Terry: What is pommes frites?
Tori: It's the little fries.
Terry: You mean the criss-cross fries they sell with chicken fillets?
Tori: No! It's real potatoes. None of this sugar sponge.
Terry: Do they sell it in this country?
Tori: Yeah, sometimes you can get it. You can get them at the Beverly Wilshire [in L.A.]. You can get 'em. You gotta cruise around.
Terry: And they're not greasy?
Tori: No, they're fantastic. [If in L.A., check out Benito's at Third Street Promenade.]
Terry: Okay, we'll try it, but now you're eating chips and guacamole. Okay, Tori is gearing up. We'll go to the Music Hall in a few minutes.
[commercials]
Terry: Live, in our FM 101.9 Music Hall, with your friend and mine, Tori Amos.
Tori: Hi Terry.
Terry: How are you?!
Tori: I'm very well.
Terry: So how does it feel to be in L.A.? Do you have good energy with L.A.?
Tori: I love coming here.
Terry: Oh, you do?
Tori: It brings back lots of memories because I lived here for almost seven years.
Terry: I know. That's when I met you. See, I haven't known you for 10 years. It's 7 years.
Tori: Terry, I think it's more than 10 years. I'm sorry to break your heart.
Terry: So where's home base? Are you still this gypsy spirit, floating around? Do you have a home base?
Tori: I toodle around. I mean, I'm in London a lot of the time.
Terry: Like if I wanted to call you on the phone, would it be London?
Tori: No, you'd have to call Arthur.
Terry: Good ol' Arthur.
Tori: He's my manager, and then he would find me cos usually we're in different cities all the time. I don't like to stay in one place. You know me. I like cruisin'.
Terry: So Tori, can we jump immediately into a song, please?
Tori: Yeah, yeah. This is off the new record.
[Tori plays Putting the Damage On]
Terry: Tori Amos, live in our FM 101.9 Music Hall. Beautiful. Thanks. So Tori since we have known each other, I won't keep things on the surface, okay?
Tori: Okay.
Terry: When we met many years ago, I remember we sat over coffee. We had a conversation about music and soulmates, and Eric was there. A lot of the articles about this album, they've mentioned that these songs evolved, or chronicled, what happened or how you felt after you and Eric split up. I was thinking about that cos you know that I went through a major breakup in a long-term relationship which ended up salvaging itself, and you were a big supporter in that. I was sitting here thinking, "How is it that two people who are soulmates aren't together?" That broke my heart. What happened?

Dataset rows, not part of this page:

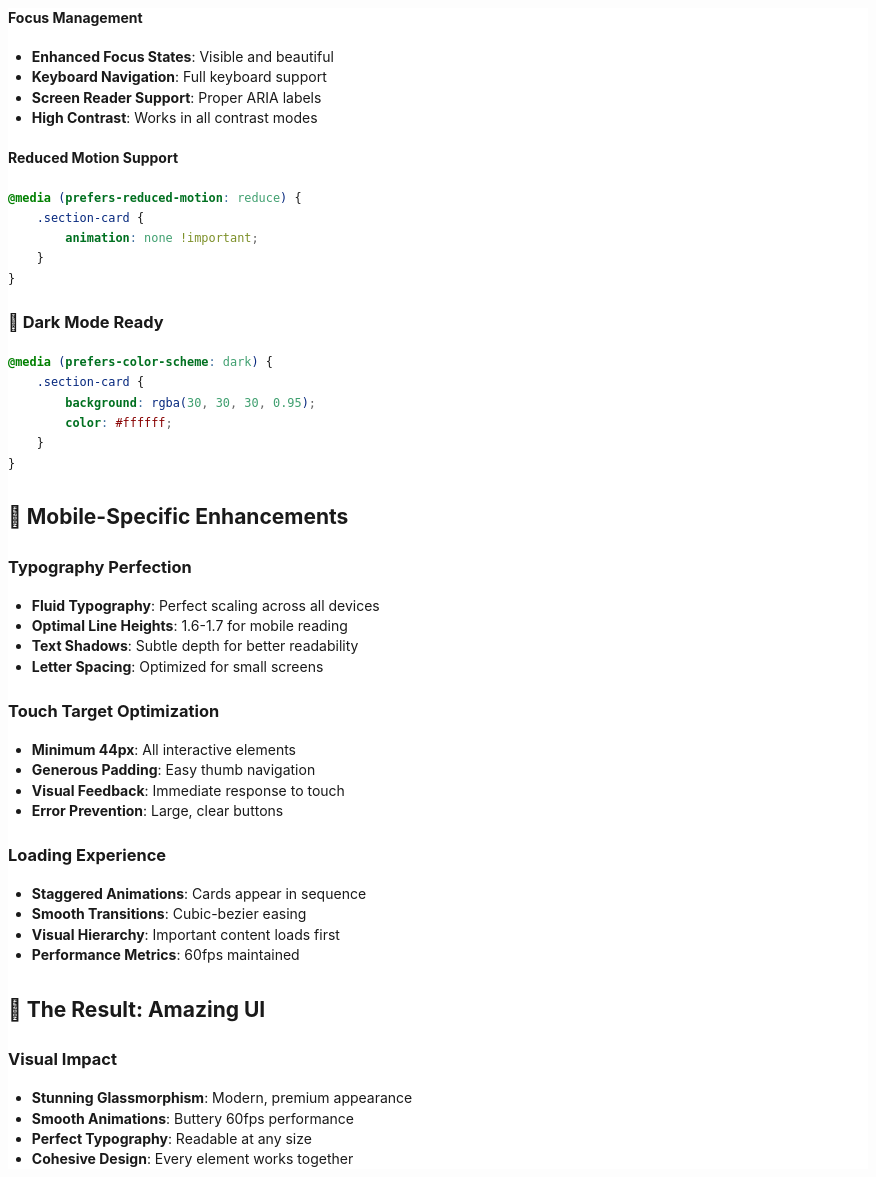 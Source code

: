 #### **Focus Management**
- **Enhanced Focus States**: Visible and beautiful
- **Keyboard Navigation**: Full keyboard support
- **Screen Reader Support**: Proper ARIA labels
- **High Contrast**: Works in all contrast modes

#### **Reduced Motion Support**
```css
@media (prefers-reduced-motion: reduce) {
    .section-card {
        animation: none !important;
    }
}
```

### 🌙 **Dark Mode Ready**
```css
@media (prefers-color-scheme: dark) {
    .section-card {
        background: rgba(30, 30, 30, 0.95);
        color: #ffffff;
    }
}
```

## 🎯 **Mobile-Specific Enhancements**

### **Typography Perfection**
- **Fluid Typography**: Perfect scaling across all devices
- **Optimal Line Heights**: 1.6-1.7 for mobile reading
- **Text Shadows**: Subtle depth for better readability
- **Letter Spacing**: Optimized for small screens

### **Touch Target Optimization**
- **Minimum 44px**: All interactive elements
- **Generous Padding**: Easy thumb navigation
- **Visual Feedback**: Immediate response to touch
- **Error Prevention**: Large, clear buttons

### **Loading Experience**
- **Staggered Animations**: Cards appear in sequence
- **Smooth Transitions**: Cubic-bezier easing
- **Visual Hierarchy**: Important content loads first
- **Performance Metrics**: 60fps maintained

## 🌟 **The Result: Amazing UI**

### **Visual Impact**
- **Stunning Glassmorphism**: Modern, premium appearance
- **Smooth Animations**: Buttery 60fps performance
- **Perfect Typography**: Readable at any size
- **Cohesive Design**: Every element works together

Tori: Truthfully, I think we became one person. It's interesting. I would lean on him for many things that I should have leaned on myself for, I needed to lean on myself for. I looked to him for so many things to a point where it wasn't really healthy, so I began to find these fragments. These songs became a fragment to find, to find my own fire.
Terry: Obviously, we're not the only people who have gone through the end of a long-term relationship. How did you get through? Did you read books? Did you meditate? I mean, for people who are going through stuff like that, maybe something you did could help other people.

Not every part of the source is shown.